Now for those of you that are sincerely conscious of your caloric intake please stop here. I do have a defending position though after watching Ina Garten make mashed potatoes. In fact I can’t get over it! To her potatoes for six diners she added 1 stick of butter, 1 1/2 cups of heavy cream, and 1 cup of sour cream. That’s 3 cups of fat to 8 cups of potatoes!!!!!!!!!!!!!!!!!!!!!!!!!! Ina, Ina, Ina.
The potatoes above just got a splash of milk and a reasonable amount of butter. Usually I add a bit more milk, so they came out a little dry and that gave me the confidence to try making these cakes again with some savory additions.
- 2 tablespoons unsalted butter
- 2 leeks, white and yellow parts only, finely sliced
- 3 cups mashed potatoes
- 4 tablespoons all-purpose flour, if needed
- ¼ teaspoon fine sea salt
- ⅛ teaspoon freshly ground black pepper
- 1 egg, lightly beaten
- 1 cup shredded Gruyere cheese
- 4 tablespoons finely chopped chives, divided
- Rice flour (for added crunch) or all-purpose flour for dredging
- 2 to 3 tablespoons canola or olive oil
- Sour cream to serve
- Heat the butter in a skillet.

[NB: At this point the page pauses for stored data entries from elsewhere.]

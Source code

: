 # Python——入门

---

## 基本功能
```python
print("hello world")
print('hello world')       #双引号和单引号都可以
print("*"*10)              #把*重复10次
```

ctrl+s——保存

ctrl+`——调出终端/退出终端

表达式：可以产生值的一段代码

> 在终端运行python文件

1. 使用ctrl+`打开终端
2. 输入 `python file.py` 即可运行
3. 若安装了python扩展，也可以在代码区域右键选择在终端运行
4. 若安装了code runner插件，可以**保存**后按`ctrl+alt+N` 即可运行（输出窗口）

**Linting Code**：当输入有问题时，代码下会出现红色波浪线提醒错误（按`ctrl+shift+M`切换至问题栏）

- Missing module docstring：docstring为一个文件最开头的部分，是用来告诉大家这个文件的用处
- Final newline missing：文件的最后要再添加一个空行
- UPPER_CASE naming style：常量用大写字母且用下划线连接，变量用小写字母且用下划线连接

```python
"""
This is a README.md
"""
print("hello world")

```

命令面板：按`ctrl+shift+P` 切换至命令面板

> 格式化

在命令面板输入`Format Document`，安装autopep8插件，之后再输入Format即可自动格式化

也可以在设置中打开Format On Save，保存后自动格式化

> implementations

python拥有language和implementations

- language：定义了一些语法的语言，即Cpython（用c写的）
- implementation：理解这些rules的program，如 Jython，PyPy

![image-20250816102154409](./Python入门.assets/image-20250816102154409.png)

Add the leeks and saute until softened and translucent.
- Place the cooked leeks, mashed potatoes, flour (if potatoes are not on the dry side, salt, pepper, egg, cheese, and 2 tablespoons chives in a large mixing bowl. Stir until completely combined.

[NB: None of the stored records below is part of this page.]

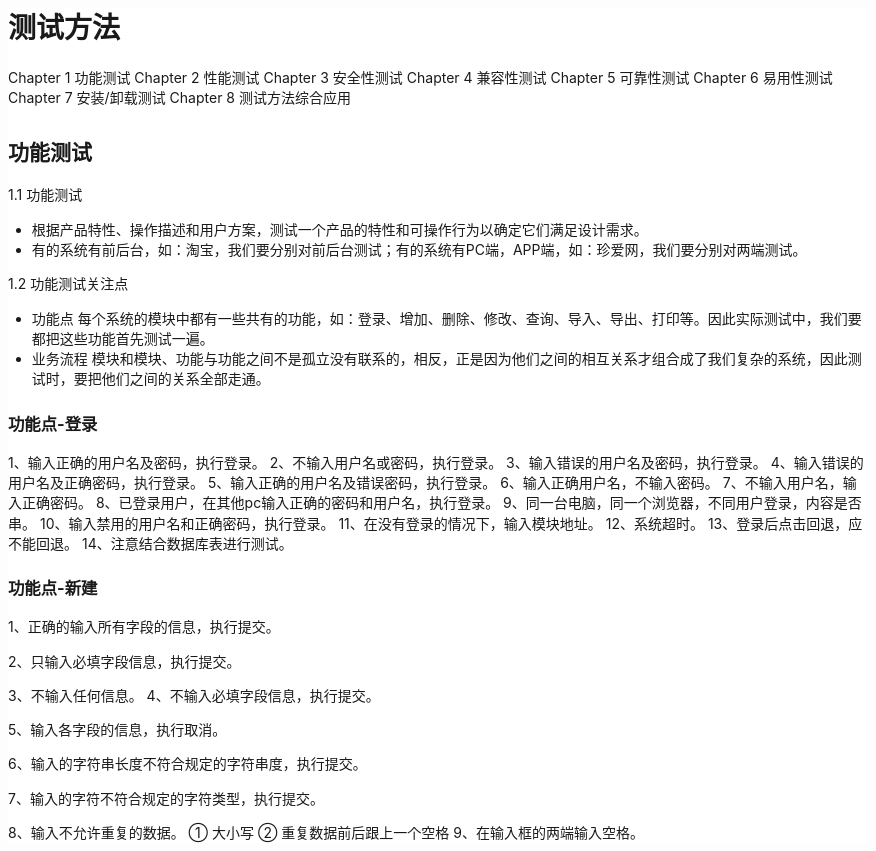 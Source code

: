 ﻿# 测试方法
Chapter 1 功能测试
Chapter 2 性能测试
Chapter 3 安全性测试
Chapter 4 兼容性测试
Chapter 5 可靠性测试
Chapter 6 易用性测试
Chapter 7 安装/卸载测试
Chapter 8 测试方法综合应用

## 功能测试
1.1 功能测试

- 根据产品特性、操作描述和用户方案，测试一个产品的特性和可操作行为以确定它们满足设计需求。
- 有的系统有前后台，如：淘宝，我们要分别对前后台测试；有的系统有PC端，APP端，如：珍爱网，我们要分别对两端测试。

1.2 功能测试关注点

- 功能点
    每个系统的模块中都有一些共有的功能，如：登录、增加、删除、修改、查询、导入、导出、打印等。因此实际测试中，我们要都把这些功能首先测试一遍。
- 业务流程
    模块和模块、功能与功能之间不是孤立没有联系的，相反，正是因为他们之间的相互关系才组合成了我们复杂的系统，因此测试时，要把他们之间的关系全部走通。

### 功能点-登录
1、输入正确的用户名及密码，执行登录。
2、不输入用户名或密码，执行登录。
3、输入错误的用户名及密码，执行登录。
4、输入错误的用户名及正确密码，执行登录。
5、输入正确的用户名及错误密码，执行登录。
6、输入正确用户名，不输入密码。
7、不输入用户名，输入正确密码。
8、已登录用户，在其他pc输入正确的密码和用户名，执行登录。 9、同一台电脑，同一个浏览器，不同用户登录，内容是否串。
10、输入禁用的用户名和正确密码，执行登录。
11、在没有登录的情况下，输入模块地址。
12、系统超时。
13、登录后点击回退，应不能回退。
14、注意结合数据库表进行测试。
### 功能点-新建
1、正确的输入所有字段的信息，执行提交。

2、只输入必填字段信息，执行提交。

3、不输入任何信息。
4、不输入必填字段信息，执行提交。

5、输入各字段的信息，执行取消。

6、输入的字符串长度不符合规定的字符串度，执行提交。

7、输入的字符不符合规定的字符类型，执行提交。

8、输入不允许重复的数据。
① 大小写
② 重复数据前后跟上一个空格
9、在输入框的两端输入空格。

- Form the potatoes into 10 to 12 patties ½-inch thick. Dredge in rice flour.
- Heat the oil in a large skillet over medium-high heat. Place a few of the patties in the skillet, making sure they are not touching. Cook until golden brown. Turn and cook the other side. Remove when done and cook the remaining patties.
- Serve hot , garnished with sour cream and chives.

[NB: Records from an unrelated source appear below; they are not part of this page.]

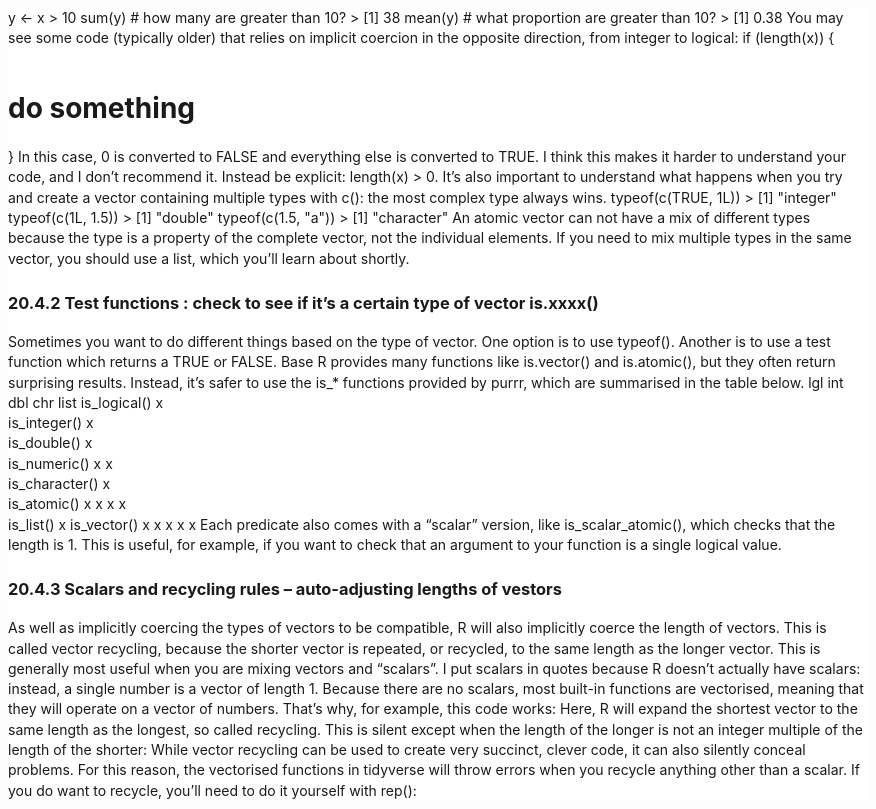 y <- x > 10
sum(y)  # how many are greater than 10?  > [1] 38
mean(y) # what proportion are greater than 10?  > [1] 0.38
You may see some code (typically older) that relies on implicit coercion in the opposite direction, from integer to logical:
if (length(x)) {
  # do something
}
In this case, 0 is converted to FALSE and everything else is converted to TRUE. I think this makes it harder to understand your code, and I don’t recommend it. Instead be explicit: length(x) > 0.
It’s also important to understand what happens when you try and create a vector containing multiple types with c(): the most complex type always wins.
typeof(c(TRUE, 1L))   > [1] "integer"
typeof(c(1L, 1.5))   > [1] "double"
typeof(c(1.5, "a"))   > [1] "character"
An atomic vector can not have a mix of different types because the type is a property of the complete vector, not the individual elements. If you need to mix multiple types in the same vector, you should use a list, which you’ll learn about shortly.

### 20.4.2 Test functions :  check to see if it’s a certain type of vector    is.xxxx()
Sometimes you want to do different things based on the type of vector. One option is to use typeof(). Another is to use a test function which returns a TRUE or FALSE. Base R provides many functions like is.vector() and is.atomic(), but they often return surprising results. Instead, it’s safer to use the is_* functions provided by purrr, which are summarised in the table below.
	lgl	int	dbl	chr	list
is_logical()	x				
is_integer()		x			
is_double()			x		
is_numeric()		x	x		
is_character()				x	
is_atomic()	x	x	x	x	
is_list()					x
is_vector()	x	x	x	x	x
Each predicate also comes with a “scalar” version, like is_scalar_atomic(), which checks that the length is 1. This is useful, for example, if you want to check that an argument to your function is a single logical value.

### 20.4.3 Scalars and recycling rules – auto-adjusting lengths of vestors
As well as implicitly coercing the types of vectors to be compatible, R will also implicitly coerce the length of vectors. This is called vector recycling, because the shorter vector is repeated, or recycled, to the same length as the longer vector.
This is generally most useful when you are mixing vectors and “scalars”. I put scalars in quotes because R doesn’t actually have scalars: instead, a single number is a vector of length 1. Because there are no scalars, most built-in functions are vectorised, meaning that they will operate on a vector of numbers. That’s why, for example, this code works:
Here, R will expand the shortest vector to the same length as the longest, so called recycling. This is silent except when the length of the longer is not an integer multiple of the length of the shorter:
While vector recycling can be used to create very succinct, clever code, it can also silently conceal problems. For this reason, the vectorised functions in tidyverse will throw errors when you recycle anything other than a scalar. If you do want to recycle, you’ll need to do it yourself with rep():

These were so delicious with scrambled eggs. Not something you would make on a regular basis, even if you are not counting calories, but they sure were a treat. I consider the chives indispensable for this recipe. When there are no more in the garden this winter, well, I guess scallions will have to do.
The possibilities are endless for variations: mushrooms, shallots, cheddar cheese, mozzarella, Parmesan (reduce to 1/3 cup), sweet peppers, hot peppers, onions, parsley, basil, a pinch of rosemary, goat cheese (ick), dill, Fontina, curry powder, sautéed greens such as chard, spinach, or kale (now we’re going Bubble and Squeak)…
What if you used mashed parsnips, rutabaga, celeriac, or winter squash in your mashed potatoes? Now you see why I am writing a cookbook that pulls all of the possibilities together. And why it’s taking me 10 years to write – haha/boohoo.
Let me know what you come up with, although, I will steal any and all of your ideas!